イソチアゾロン系殺菌剤とハロゲン化脂肪族ニトロアルコール系殺菌剤の配合割合としては、イソチアゾロン系殺菌剤が1質量部に対してハロゲン化脂肪族ニトロアルコール系殺菌剤が0.01〜10質量部の範囲が好ましく、特に好ましくは0.1〜1質量部の範囲である。
スルホン酸塩の配合割合としては、工業用殺菌剤組成物全量(100質量%)に対して、スルホン酸塩が0.01〜5質量%の範囲が好ましく、特に好ましくは0.05〜3質量%の範囲である。スルホン酸塩の含量がこの範囲より少ないと、光安定性が不十分であり、析出物が生じやすい。また、スルホン酸塩の含量がこの範囲より多いと、スルホン酸塩が製剤中で完全に溶解せず、スルホン酸塩自体が沈降物と成る場合があり、析出物防止の観点からは多量の添加は逆効果となる場合がある。
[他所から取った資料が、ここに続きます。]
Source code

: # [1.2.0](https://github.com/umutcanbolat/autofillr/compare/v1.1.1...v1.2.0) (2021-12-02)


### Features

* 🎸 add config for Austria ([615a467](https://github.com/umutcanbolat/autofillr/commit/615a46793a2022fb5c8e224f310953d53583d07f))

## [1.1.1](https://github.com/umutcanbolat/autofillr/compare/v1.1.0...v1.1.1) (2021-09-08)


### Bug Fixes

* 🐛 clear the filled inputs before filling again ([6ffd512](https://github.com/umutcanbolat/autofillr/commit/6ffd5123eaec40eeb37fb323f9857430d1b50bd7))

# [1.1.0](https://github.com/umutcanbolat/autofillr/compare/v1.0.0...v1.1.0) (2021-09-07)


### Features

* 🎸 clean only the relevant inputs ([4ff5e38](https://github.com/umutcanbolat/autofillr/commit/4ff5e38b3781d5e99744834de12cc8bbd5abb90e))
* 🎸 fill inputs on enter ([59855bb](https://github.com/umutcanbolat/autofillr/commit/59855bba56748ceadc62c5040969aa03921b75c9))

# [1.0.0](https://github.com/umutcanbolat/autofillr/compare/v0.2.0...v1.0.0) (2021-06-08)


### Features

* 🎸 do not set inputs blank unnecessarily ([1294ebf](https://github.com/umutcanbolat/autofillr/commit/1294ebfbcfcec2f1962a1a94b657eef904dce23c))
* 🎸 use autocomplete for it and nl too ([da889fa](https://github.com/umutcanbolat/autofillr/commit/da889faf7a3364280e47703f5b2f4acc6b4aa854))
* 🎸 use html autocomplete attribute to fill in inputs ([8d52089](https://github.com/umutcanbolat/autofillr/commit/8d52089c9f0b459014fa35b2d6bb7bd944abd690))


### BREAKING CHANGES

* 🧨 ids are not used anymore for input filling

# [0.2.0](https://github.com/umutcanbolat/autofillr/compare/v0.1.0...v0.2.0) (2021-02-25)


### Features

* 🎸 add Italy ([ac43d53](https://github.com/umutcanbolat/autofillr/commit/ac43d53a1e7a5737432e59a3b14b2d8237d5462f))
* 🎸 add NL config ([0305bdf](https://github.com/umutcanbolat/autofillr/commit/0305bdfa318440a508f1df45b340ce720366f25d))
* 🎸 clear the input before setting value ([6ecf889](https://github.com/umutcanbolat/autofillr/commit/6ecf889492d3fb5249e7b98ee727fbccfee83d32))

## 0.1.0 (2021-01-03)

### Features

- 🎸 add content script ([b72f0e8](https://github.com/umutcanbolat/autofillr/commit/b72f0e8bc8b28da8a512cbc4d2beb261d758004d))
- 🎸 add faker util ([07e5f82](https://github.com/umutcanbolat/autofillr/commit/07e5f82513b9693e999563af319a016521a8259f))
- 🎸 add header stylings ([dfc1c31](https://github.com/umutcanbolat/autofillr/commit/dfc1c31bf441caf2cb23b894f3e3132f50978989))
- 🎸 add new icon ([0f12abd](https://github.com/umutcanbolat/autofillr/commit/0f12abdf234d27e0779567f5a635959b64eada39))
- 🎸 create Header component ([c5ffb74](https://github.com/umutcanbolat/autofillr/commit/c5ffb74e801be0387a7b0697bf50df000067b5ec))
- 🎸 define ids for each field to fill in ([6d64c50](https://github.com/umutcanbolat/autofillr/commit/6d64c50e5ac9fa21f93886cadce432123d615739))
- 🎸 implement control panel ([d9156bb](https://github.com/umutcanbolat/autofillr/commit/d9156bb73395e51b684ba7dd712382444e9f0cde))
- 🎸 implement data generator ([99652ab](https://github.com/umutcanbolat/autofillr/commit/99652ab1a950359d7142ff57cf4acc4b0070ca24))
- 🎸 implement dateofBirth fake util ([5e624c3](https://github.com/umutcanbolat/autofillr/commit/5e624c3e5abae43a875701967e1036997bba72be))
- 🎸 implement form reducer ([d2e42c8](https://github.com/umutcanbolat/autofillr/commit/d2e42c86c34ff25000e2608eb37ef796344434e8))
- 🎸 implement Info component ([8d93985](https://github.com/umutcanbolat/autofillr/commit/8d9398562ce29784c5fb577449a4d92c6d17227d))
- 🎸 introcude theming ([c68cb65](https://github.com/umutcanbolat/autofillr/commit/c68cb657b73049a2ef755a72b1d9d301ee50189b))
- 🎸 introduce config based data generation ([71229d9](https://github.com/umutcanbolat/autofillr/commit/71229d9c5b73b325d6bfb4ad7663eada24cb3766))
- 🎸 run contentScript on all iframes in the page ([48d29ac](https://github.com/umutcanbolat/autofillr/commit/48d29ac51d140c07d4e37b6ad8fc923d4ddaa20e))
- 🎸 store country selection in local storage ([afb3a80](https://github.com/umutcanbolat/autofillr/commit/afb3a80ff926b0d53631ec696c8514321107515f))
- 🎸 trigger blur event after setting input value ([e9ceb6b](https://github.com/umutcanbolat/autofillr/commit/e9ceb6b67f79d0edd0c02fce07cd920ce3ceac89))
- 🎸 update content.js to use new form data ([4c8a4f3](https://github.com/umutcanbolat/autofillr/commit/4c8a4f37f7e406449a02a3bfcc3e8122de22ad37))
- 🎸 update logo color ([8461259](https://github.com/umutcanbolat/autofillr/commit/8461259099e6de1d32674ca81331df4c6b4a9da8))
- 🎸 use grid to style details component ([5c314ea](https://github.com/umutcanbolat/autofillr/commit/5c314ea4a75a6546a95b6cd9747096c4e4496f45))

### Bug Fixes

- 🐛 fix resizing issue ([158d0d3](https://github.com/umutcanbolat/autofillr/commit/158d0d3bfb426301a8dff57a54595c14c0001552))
特に、リグニンスルホン酸塩のような高分子量のスルホン酸塩を使用する場合は、0.1質量%以下が好ましい。
当該pHを適当な範囲に調整するために酸を使用することができる。使用できる酸としては、クエン酸、塩酸又は硝酸を例示することができ、これらは2種以上を組み合わせて使用することもできる。好ましくは、クエン酸である。
リグニンスルホン酸ナトリウム0.1質量部をイオン交換水70.0質量部に溶解させ、ゾーネンC(CMT約10.5質量%、MT約3.5質量%、ケミクレア製)14.37質量部、ブロノポール(BP;純度99.8%、ケミクレア製)0.3質量部、クエン酸3ナトリウム・2水和物1質量部、を順次溶解させ、クエン酸を用いてpHを2.3に調整し、イオン交換水を加えて全体を100質量部とし、CMTを約1.5質量%、MTを約0.5質量%、BPを約0.3質量%含む試験No.1(実施例1)の工業用殺菌剤組成物を得た。
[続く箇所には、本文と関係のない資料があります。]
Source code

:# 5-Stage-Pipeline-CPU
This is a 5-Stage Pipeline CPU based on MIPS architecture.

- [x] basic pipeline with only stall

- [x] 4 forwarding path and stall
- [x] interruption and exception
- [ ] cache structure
実施例1と同様の方法により、表1に記載された含量になるようにリグニンスルホン酸ナトリウムおよびクエン酸3ナトリウムを配合し、表1に記載したpHに調整して、試験No.2〜7の工業用殺菌剤組成物を得た。
特開2009−67791号公報に開示された製造方法に従って製造した。即ち、臭素酸カリウム0.1質量部をイオン交換水70.0質量部に溶解させ、ゾーネンC(CMT約10.5質量%、MT約3.5質量%、ケミクレア製)14.2質量部、クエン酸3ナトリウム・2水和物0.1質量部、無水マレイン酸0.06重量部、ブロノポール(BP;純度99.8%、ケミクレア製)0.3質量部を順次溶解させ、イオン交換水を加えて全体を100質量部とした。製造後のpHは、3.4であった。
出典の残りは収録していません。